[Stored data]
════
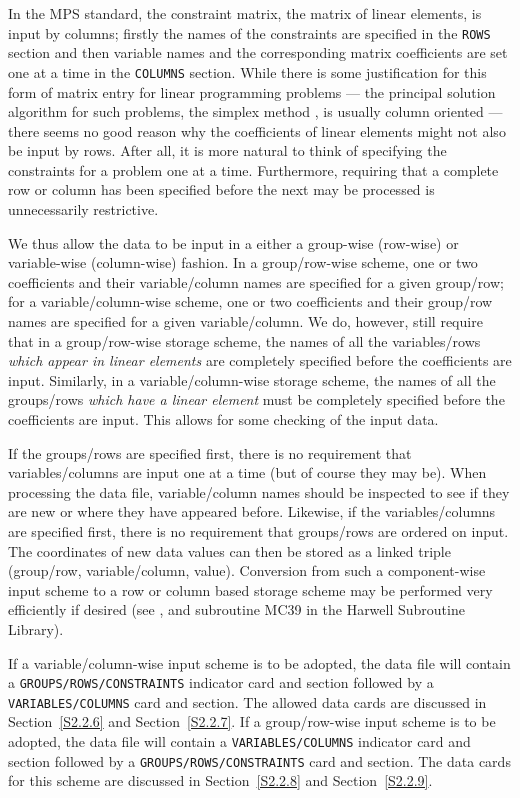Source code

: \documentclass[a4paper]{article}
\begin{document}
In  the MPS
standard,  the  constraint
matrix,   the matrix of linear elements,
is input by  columns;
firstly the  names of the constraints
are specified  in the {\tt  ROWS}
 section and  then variable names
and the corresponding  matrix coefficients are  set one  at a  time in the
{\tt COLUMNS}
section. While there is some justification for this form
of  matrix  entry  for linear programming
problems --- the principal  solution algorithm  for such problems, the
simplex  method  \cite{Dant63}, is usually  column oriented ---  there
seems no good reason why the coefficients of linear elements
might not also  be input by  rows.
After all, it is  more  natural to think of
specifying the constraints
for a  problem one at a time.  Furthermore,
requiring that a complete row or column  has been specified before the
next may be processed is unnecessarily restrictive.

We thus allow the data to be input in a either a group-wise (row-wise)
or  variable-wise (column-wise) fashion.  In  a group/row-wise scheme,
one or two coefficients and their  variable/column names are specified
for a given group/row; for  a  variable/column-wise scheme, one or two
coefficients and their  group/row  names   are specified for   a given
variable/column.  We do, however, still require that in a group/row-wise
storage scheme, the names of all the  variables/rows {\it which appear
in linear elements}
are  completely specified before  the coefficients
are  input.  Similarly,  in a variable/column-wise storage scheme, the
names of all the groups/rows {\it which have a linear element}
must be
completely specified  before the coefficients   are input. This allows
for some checking of the input data.

If the groups/rows are specified first,  there is no  requirement that
variables/columns are input one at a time (but of course they may be).
When   processing  the  data   file, variable/column  names  should be
inspected to see if they  are new or  where they have appeared before.
Likewise,  if the variables/columns are specified  first,  there is no
requirement that groups/rows are ordered on input.  The coordinates of
new data  values can then  be  stored  as  a linked triple (group/row,
variable/column, value).  Conversion from such a  component-wise input
scheme to a row or column based  storage scheme may be performed very
efficiently  if  desired   (see  \cite[pp30--31]{DuffErisReid86}, and
subroutine MC39 in the Harwell Subroutine Library).

If a variable/column-wise input scheme is to be adopted, the data file
will contain a  {\tt GROUPS/\-ROWS/\-CONSTRAINTS}
indicator  card
and section followed by a  {\tt VARIABLES/COLUMNS}
card and section.  The
allowed  data  cards  are   discussed   in    Section~\ref{S2.2.6} and
Section~\ref{S2.2.7}.   If   a group/row-wise  input scheme  is  to be
adopted, the  data   file   will  contain a  {\tt   VARIABLES/COLUMNS}
indicator   card
and section followed by a {\tt GROUPS/\-ROWS/\-CONSTRAINTS}
card  and section.  The data  cards
for  this  scheme are discussed in
Section~\ref{S2.2.8} and Section~\ref{S2.2.9}.
\end{document}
════
Task item: Please keep the pictures out and reproduce the records above exactly.

Solution to the problem:
Source code

: \documentclass[a4paper]{article}
\begin{document}
In  the MPS
standard,  the  constraint
matrix,   the matrix of linear elements,
is input by  columns;
firstly the  names of the constraints
are specified  in the {\tt  ROWS}
 section and  then variable names
and the corresponding  matrix coefficients are  set one  at a  time in the
{\tt COLUMNS}
section. While there is some justification for this form
of  matrix  entry  for linear programming
problems --- the principal  solution algorithm  for such problems, the
simplex  method  \cite{Dant63}, is usually  column oriented ---  there
seems no good reason why the coefficients of linear elements
might not also  be input by  rows.
After all, it is  more  natural to think of
specifying the constraints
for a  problem one at a time.  Furthermore,
requiring that a complete row or column  has been specified before the
next may be processed is unnecessarily restrictive.

We thus allow the data to be input in a either a group-wise (row-wise)
or  variable-wise (column-wise) fashion.  In  a group/row-wise scheme,
one or two coefficients and their  variable/column names are specified
for a given group/row; for  a  variable/column-wise scheme, one or two
coefficients and their  group/row  names   are specified for   a given
variable/column.  We do, however, still require that in a group/row-wise
storage scheme, the names of all the  variables/rows {\it which appear
in linear elements}
are  completely specified before  the coefficients
are  input.  Similarly,  in a variable/column-wise storage scheme, the
names of all the groups/rows {\it which have a linear element}
must be
completely specified  before the coefficients   are input. This allows
for some checking of the input data.

If the groups/rows are specified first,  there is no  requirement that
variables/columns are input one at a time (but of course they may be).
When   processing  the  data   file, variable/column  names  should be
inspected to see if they  are new or  where they have appeared before.
Likewise,  if the variables/columns are specified  first,  there is no
requirement that groups/rows are ordered on input.  The coordinates of
new data  values can then  be  stored  as  a linked triple (group/row,
variable/column, value).  Conversion from such a  component-wise input
scheme to a row or column based  storage scheme may be performed very
efficiently  if  desired   (see  \cite[pp30--31]{DuffErisReid86}, and
subroutine MC39 in the Harwell Subroutine Library).

If a variable/column-wise input scheme is to be adopted, the data file
will contain a  {\tt GROUPS/\-ROWS/\-CONSTRAINTS}
indicator  card
and section followed by a  {\tt VARIABLES/COLUMNS}
card and section.  The
allowed  data  cards  are   discussed   in    Section~\ref{S2.2.6} and
Section~\ref{S2.2.7}.   If   a group/row-wise  input scheme  is  to be
adopted, the  data   file   will  contain a  {\tt   VARIABLES/COLUMNS}
indicator   card
and section followed by a {\tt GROUPS/\-ROWS/\-CONSTRAINTS}
card  and section.  The data  cards
for  this  scheme are discussed in
Section~\ref{S2.2.8} and Section~\ref{S2.2.9}.
\end{document}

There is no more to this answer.